▶ Entries supplied
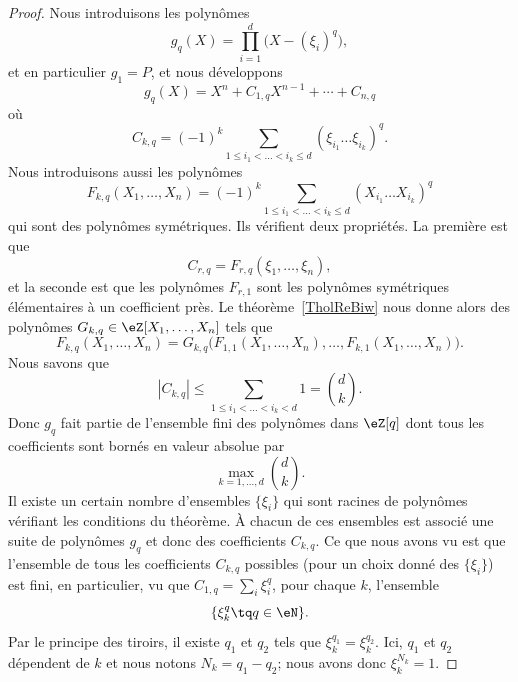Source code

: \begin{proof}
    Nous introduisons les polynômes
    \begin{equation}
        g_q(X)=\prod_{i=1}^d\big( X-(\xi_i)^q \big),
    \end{equation}
    et en particulier \( g_1=P\), et nous développons
    \begin{equation}
        g_q(X)=X^n+C_{1,q}X^{n-1}+\cdots +C_{n,q}
    \end{equation}
    où
    \begin{equation}
        C_{k,q}=(-1)^k\sum_{1\leq i_1<\ldots<i_k\leq d}(\xi_{i_1}\ldots \xi_{i_k})^q.
    \end{equation}
    Nous introduisons aussi les polynômes
    \begin{equation}
        F_{k,q}(X_1,\ldots, X_n)=(-1)^k\sum_{1\leq i_1<\ldots< i_k\leq d}(X_{i_1}\ldots X_{i_k})^q
    \end{equation}
    qui sont des polynômes symétriques. Ils vérifient deux propriétés. La première est que
    \begin{equation}
        C_{r,q}=F_{r,q}(\xi_1,\ldots, \xi_n),
    \end{equation}
    et la seconde est que les polynômes \( F_{r,1}\) sont les polynômes symétriques élémentaires à un coefficient près. Le théorème~\ref{TholReBiw} nous donne alors des polynômes \( G_{k,q}\in \eZ[X_1,\ldots, X_n]\) tels que
    \begin{equation}
        F_{k,q}(X_1,\ldots, X_n)=G_{k,q}\big( F_{1,1}(X_1,\ldots, X_n),\ldots, F_{k,1}(X_1,\ldots, X_n) \big).
    \end{equation}
    Nous savons que
    \begin{equation}
        | C_{k,q} |\leq \sum_{1\leq i_1<\ldots<i_k<d}1={d\choose k}.
    \end{equation}
    Donc \( g_q\) fait partie de l'ensemble fini des polynômes dans \( \eZ[q]\) dont tous les coefficients sont bornés en valeur absolue par
    \begin{equation}
        \max_{k=1,\ldots, d}{d\choose k}.
    \end{equation}
    Il existe un certain nombre d'ensembles \( \{ \xi_i \}\) qui sont racines de polynômes vérifiant les conditions du théorème. À chacun de ces ensembles est associé une suite de polynômes \( g_q\) et donc des coefficients \( C_{k,q}\). Ce que nous avons vu est que l'ensemble de tous les coefficients \( C_{k,q}\) possibles (pour un choix donné des \( \{ \xi_i \}\)) est fini, en particulier, vu que \( C_{1,q}=\sum_i\xi_i^q\), pour chaque \( k\), l'ensemble
    \begin{equation}
        \{ \xi_k^q\tq q\in \eN \}.
    \end{equation}
    Par le principe des tiroirs, il existe \( q_1\) et \( q_2\) tels que \( \xi_k^{q_1}=\xi_k^{q_2}\). Ici, \( q_1\) et \( q_2\) dépendent de \( k\) et nous notons \( N_k=q_1-q_2\); nous avons donc \( \xi_k^{N_k}=1\).


\end{proof}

▶ Your objective
Each line of the data that includes "choose" should be copied.

▶ Answer to this problem
        | C_{k,q} |\leq \sum_{1\leq i_1<\ldots<i_k<d}1={d\choose k}.
        \max_{k=1,\ldots, d}{d\choose k}.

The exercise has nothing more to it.